**YOUR GOAL**
What follows is a listing to be repeated in full and without alteration.

**DATA FOR REVIEW**
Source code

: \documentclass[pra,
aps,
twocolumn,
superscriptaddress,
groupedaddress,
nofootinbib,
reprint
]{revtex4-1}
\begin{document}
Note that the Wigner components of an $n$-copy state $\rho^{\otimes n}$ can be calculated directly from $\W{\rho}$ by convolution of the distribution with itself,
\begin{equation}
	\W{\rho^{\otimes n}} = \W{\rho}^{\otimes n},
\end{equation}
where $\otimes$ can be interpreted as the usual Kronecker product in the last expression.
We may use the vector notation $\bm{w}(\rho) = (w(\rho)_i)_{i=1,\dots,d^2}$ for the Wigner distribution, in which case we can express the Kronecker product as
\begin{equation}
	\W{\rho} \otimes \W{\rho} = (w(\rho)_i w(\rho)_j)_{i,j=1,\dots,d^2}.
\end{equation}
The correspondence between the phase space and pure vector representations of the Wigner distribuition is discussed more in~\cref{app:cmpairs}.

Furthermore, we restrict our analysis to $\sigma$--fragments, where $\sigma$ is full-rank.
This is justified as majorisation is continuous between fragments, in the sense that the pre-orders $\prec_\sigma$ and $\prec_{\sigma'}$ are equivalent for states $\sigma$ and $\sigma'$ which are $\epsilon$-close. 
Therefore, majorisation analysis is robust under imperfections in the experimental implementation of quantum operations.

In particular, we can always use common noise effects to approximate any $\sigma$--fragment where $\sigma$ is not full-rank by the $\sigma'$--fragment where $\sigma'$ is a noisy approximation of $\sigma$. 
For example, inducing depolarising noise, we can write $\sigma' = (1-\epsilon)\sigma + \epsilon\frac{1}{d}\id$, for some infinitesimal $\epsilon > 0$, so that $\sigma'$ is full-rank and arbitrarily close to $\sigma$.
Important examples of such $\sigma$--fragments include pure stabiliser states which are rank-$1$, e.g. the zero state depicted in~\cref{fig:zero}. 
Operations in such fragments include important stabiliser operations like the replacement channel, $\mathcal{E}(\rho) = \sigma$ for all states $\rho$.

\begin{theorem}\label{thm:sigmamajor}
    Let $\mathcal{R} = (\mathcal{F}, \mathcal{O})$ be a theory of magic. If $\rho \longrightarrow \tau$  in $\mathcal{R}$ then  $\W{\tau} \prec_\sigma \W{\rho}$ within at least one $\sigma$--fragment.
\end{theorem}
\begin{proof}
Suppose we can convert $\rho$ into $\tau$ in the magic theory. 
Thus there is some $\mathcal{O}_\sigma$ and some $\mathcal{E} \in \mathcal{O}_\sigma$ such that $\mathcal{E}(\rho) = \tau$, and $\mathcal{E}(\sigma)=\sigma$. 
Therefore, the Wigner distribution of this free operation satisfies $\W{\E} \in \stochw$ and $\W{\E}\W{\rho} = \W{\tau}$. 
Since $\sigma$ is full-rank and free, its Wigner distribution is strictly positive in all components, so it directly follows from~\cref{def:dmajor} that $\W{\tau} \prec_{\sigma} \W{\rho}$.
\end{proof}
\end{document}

**ANSWER FOR THE TASK**
Source code

: \documentclass[pra,
aps,
twocolumn,
superscriptaddress,
groupedaddress,
nofootinbib,
reprint
]{revtex4-1}
\begin{document}
Note that the Wigner components of an $n$-copy state $\rho^{\otimes n}$ can be calculated directly from $\W{\rho}$ by convolution of the distribution with itself,
\begin{equation}
	\W{\rho^{\otimes n}} = \W{\rho}^{\otimes n},
\end{equation}
where $\otimes$ can be interpreted as the usual Kronecker product in the last expression.
We may use the vector notation $\bm{w}(\rho) = (w(\rho)_i)_{i=1,\dots,d^2}$ for the Wigner distribution, in which case we can express the Kronecker product as
\begin{equation}
	\W{\rho} \otimes \W{\rho} = (w(\rho)_i w(\rho)_j)_{i,j=1,\dots,d^2}.
\end{equation}
The correspondence between the phase space and pure vector representations of the Wigner distribuition is discussed more in~\cref{app:cmpairs}.

Furthermore, we restrict our analysis to $\sigma$--fragments, where $\sigma$ is full-rank.
This is justified as majorisation is continuous between fragments, in the sense that the pre-orders $\prec_\sigma$ and $\prec_{\sigma'}$ are equivalent for states $\sigma$ and $\sigma'$ which are $\epsilon$-close. 
Therefore, majorisation analysis is robust under imperfections in the experimental implementation of quantum operations.

In particular, we can always use common noise effects to approximate any $\sigma$--fragment where $\sigma$ is not full-rank by the $\sigma'$--fragment where $\sigma'$ is a noisy approximation of $\sigma$. 
For example, inducing depolarising noise, we can write $\sigma' = (1-\epsilon)\sigma + \epsilon\frac{1}{d}\id$, for some infinitesimal $\epsilon > 0$, so that $\sigma'$ is full-rank and arbitrarily close to $\sigma$.
Important examples of such $\sigma$--fragments include pure stabiliser states which are rank-$1$, e.g. the zero state depicted in~\cref{fig:zero}. 
Operations in such fragments include important stabiliser operations like the replacement channel, $\mathcal{E}(\rho) = \sigma$ for all states $\rho$.

\begin{theorem}\label{thm:sigmamajor}
    Let $\mathcal{R} = (\mathcal{F}, \mathcal{O})$ be a theory of magic. If $\rho \longrightarrow \tau$  in $\mathcal{R}$ then  $\W{\tau} \prec_\sigma \W{\rho}$ within at least one $\sigma$--fragment.
\end{theorem}
\begin{proof}
Suppose we can convert $\rho$ into $\tau$ in the magic theory. 
Thus there is some $\mathcal{O}_\sigma$ and some $\mathcal{E} \in \mathcal{O}_\sigma$ such that $\mathcal{E}(\rho) = \tau$, and $\mathcal{E}(\sigma)=\sigma$. 
Therefore, the Wigner distribution of this free operation satisfies $\W{\E} \in \stochw$ and $\W{\E}\W{\rho} = \W{\tau}$. 
Since $\sigma$ is full-rank and free, its Wigner distribution is strictly positive in all components, so it directly follows from~\cref{def:dmajor} that $\W{\tau} \prec_{\sigma} \W{\rho}$.
\end{proof}
\end{document}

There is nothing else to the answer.